Прорубая темноту мощным светом галогенных фар, джип выскочил к колючке. Ворота все еще были закрыты – мотор, приводящий их в действие, сгорел вместе со сторожкой, и теперь охранники неловко выбивали палец из тяги, чтобы откатить ворота вручную. Палец выходить не хотел, охранники матерились и мешали друг другу. Гудело пламя.
Лешка увидел свет фар "лендкрузера" издалека. Пронзительный свет между стволами прыгал на неровностях грунтовки… приближался. Неожиданно Лешка понял, что этот свет фар может означать только одно: едет Сын. Едет самый ненавистный для него человек на свете! Пожалуй, это был самый лучший подарок для Лешки.
Свет фар был уже у самых ворот. Лешка лихорадочно зарядил правый ствол гранатой… Он торопился, он боялся не успеть.
Но джип вдруг встал перед воротами, закричал требовательно. А ворота все не открывались и не открывались. Лешка даже испугался, что джип развернется и уедет обратно. Лешка стоял во весь рост, положив ствол "гранатомета" на толстый корень вывороченной сосны и дрожал от нетерпения. Неожиданно черная туша автомобиля стала пятиться назад… Лешка едва не закричал от досады. Но черная туша остановилась и – ринулась на колючую проволоку.
Колючка легко лопнула под натиском четырехтонной машины. Так же легко лопнул и второй ряд. Джип, покачиваясь на ухабах, выехал на грунтовку за воротами.
Лешка чиркнул спичками – на фитиле "гранаты" забилось желтое пламя его ненависти. Широкая морда "лендкрузера" была всего в десяти метрах.
Таранов посмотрел на часы – с начала операции прошло всего семь минут, а он уже чувствовал безмерную усталость. Он упустил Сына, он еще не знает, где находится и какими силами охраняется лаборатория… и он ранен. Рана пустяковая, но она служит напоминанием: ты уже не тот, что десять лет назад.
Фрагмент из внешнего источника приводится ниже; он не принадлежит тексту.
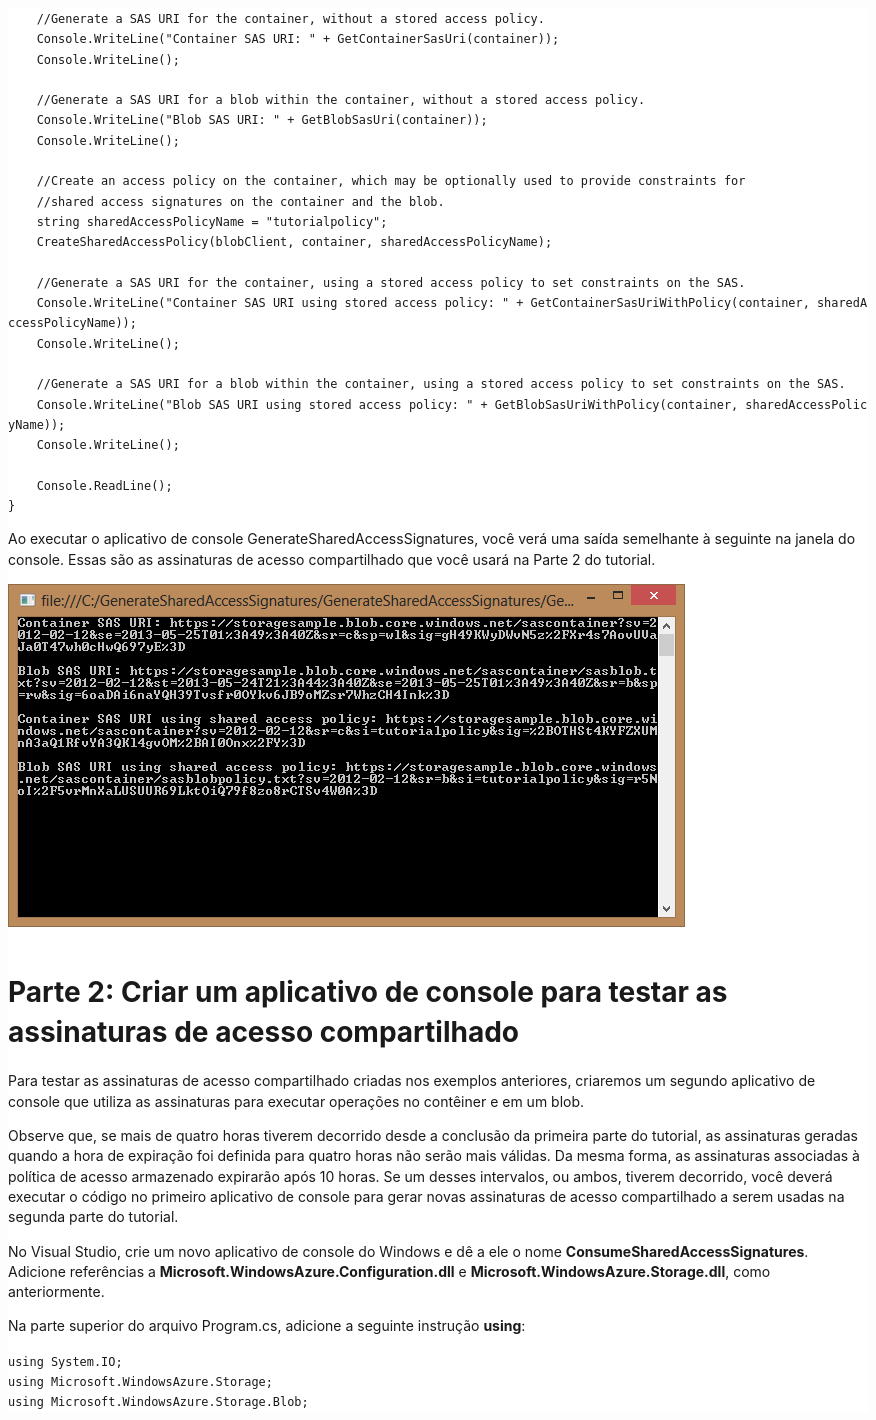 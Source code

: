 	    //Generate a SAS URI for the container, without a stored access policy.
	    Console.WriteLine("Container SAS URI: " + GetContainerSasUri(container));
	    Console.WriteLine();
	    
	    //Generate a SAS URI for a blob within the container, without a stored access policy.
	    Console.WriteLine("Blob SAS URI: " + GetBlobSasUri(container));
	    Console.WriteLine();
	    
	    //Create an access policy on the container, which may be optionally used to provide constraints for 
	    //shared access signatures on the container and the blob.
	    string sharedAccessPolicyName = "tutorialpolicy";
	    CreateSharedAccessPolicy(blobClient, container, sharedAccessPolicyName);
	    
	    //Generate a SAS URI for the container, using a stored access policy to set constraints on the SAS.
	    Console.WriteLine("Container SAS URI using stored access policy: " + GetContainerSasUriWithPolicy(container, sharedAccessPolicyName));
	    Console.WriteLine();
	    
	    //Generate a SAS URI for a blob within the container, using a stored access policy to set constraints on the SAS.
	    Console.WriteLine("Blob SAS URI using stored access policy: " + GetBlobSasUriWithPolicy(container, sharedAccessPolicyName));
	    Console.WriteLine();
	    
	    Console.ReadLine();
    }

Ao executar o aplicativo de console GenerateSharedAccessSignatures, você verá uma saída semelhante à seguinte na janela do console. Essas são as assinaturas de acesso compartilhado que você usará na Parte 2 do tutorial.

![sas-console-output-1][sas-console-output-1]

# Parte 2: Criar um aplicativo de console para testar as assinaturas de acesso compartilhado #

Para testar as assinaturas de acesso compartilhado criadas nos exemplos anteriores, criaremos um segundo aplicativo de console que utiliza as assinaturas para executar operações no contêiner e em um blob.

Observe que, se mais de quatro horas tiverem decorrido desde a conclusão da primeira parte do tutorial, as assinaturas geradas quando a hora de expiração foi definida para quatro horas não serão mais válidas. Da mesma forma, as assinaturas associadas à política de acesso armazenado expirarão após 10 horas. Se um desses intervalos, ou ambos, tiverem decorrido, você deverá executar o código no primeiro aplicativo de console para gerar novas assinaturas de acesso compartilhado a serem usadas na segunda parte do tutorial.

No Visual Studio, crie um novo aplicativo de console do Windows e dê a ele o nome **ConsumeSharedAccessSignatures**. Adicione referências a **Microsoft.WindowsAzure.Configuration.dll** e **Microsoft.WindowsAzure.Storage.dll**, como anteriormente.

Na parte superior do arquivo Program.cs, adicione a seguinte instrução **using**:

    using System.IO;
    using Microsoft.WindowsAzure.Storage;
    using Microsoft.WindowsAzure.Storage.Blob;
    

[sas-console-output-1]: ./media/storage-dotnet-shared-access-signature-part-2/sas-console-output-1.PNG
[sas-console-output-2]: ./media/storage-dotnet-shared-access-signature-part-2/sas-console-output-2.PNG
Ты потерял форму, ты потерял нюх на опасность.
Но дело нужно довести до конца! Нужно найти лабораторию. Таранов встал, низко пригибаясь, побежал в сторону хозблока.
Морда "лендкрузера" была в десяти метрах… Лешка нажал на спуск. "Граната" врезалась в переднюю левую стойку. Полетели вверх, вниз, в стороны горящие брызги самодельного напалма. Растеклась по капоту желтая пылающая клякса. Джип резко вильнул вправо, в сторону, противоположную попаданию "гранаты", проехал еще метров семь и врезался бампером в сосну.
– Сейчас, – пробормотал Лешка, – сейчас… я сейчас.
Он переломил обрез, эжектор вышвырнул из правого ствола гильзу, и Лешка мгновенно вставил в патронник снаряженный патрон… Он подхватил обрез под мышку, в руку взял вторую "гранату", в карман положил третью.
По черному капоту джипа медленно растекались горящие ручейки, и это казалось Лешке очень красивым… Он подошел к горящей машине почти вплотную сзади. С силой швырнул вторую "гранату". Засмеялся… достал третью…
Огонь жадно лизал машину, и горошины града таяли в его жаре… Третью бутылку Лешка даже не поджигал. Он ударил ее о корпус – брызнули осколки, "коктейль" выплеснулся на машину и вспыхнул от пламени предыдущей бомбы.
Лешка сделал несколько шагов назад, сдернул с головы колпак и смотрел на этот самый прекрасный костер в мире… он улыбался.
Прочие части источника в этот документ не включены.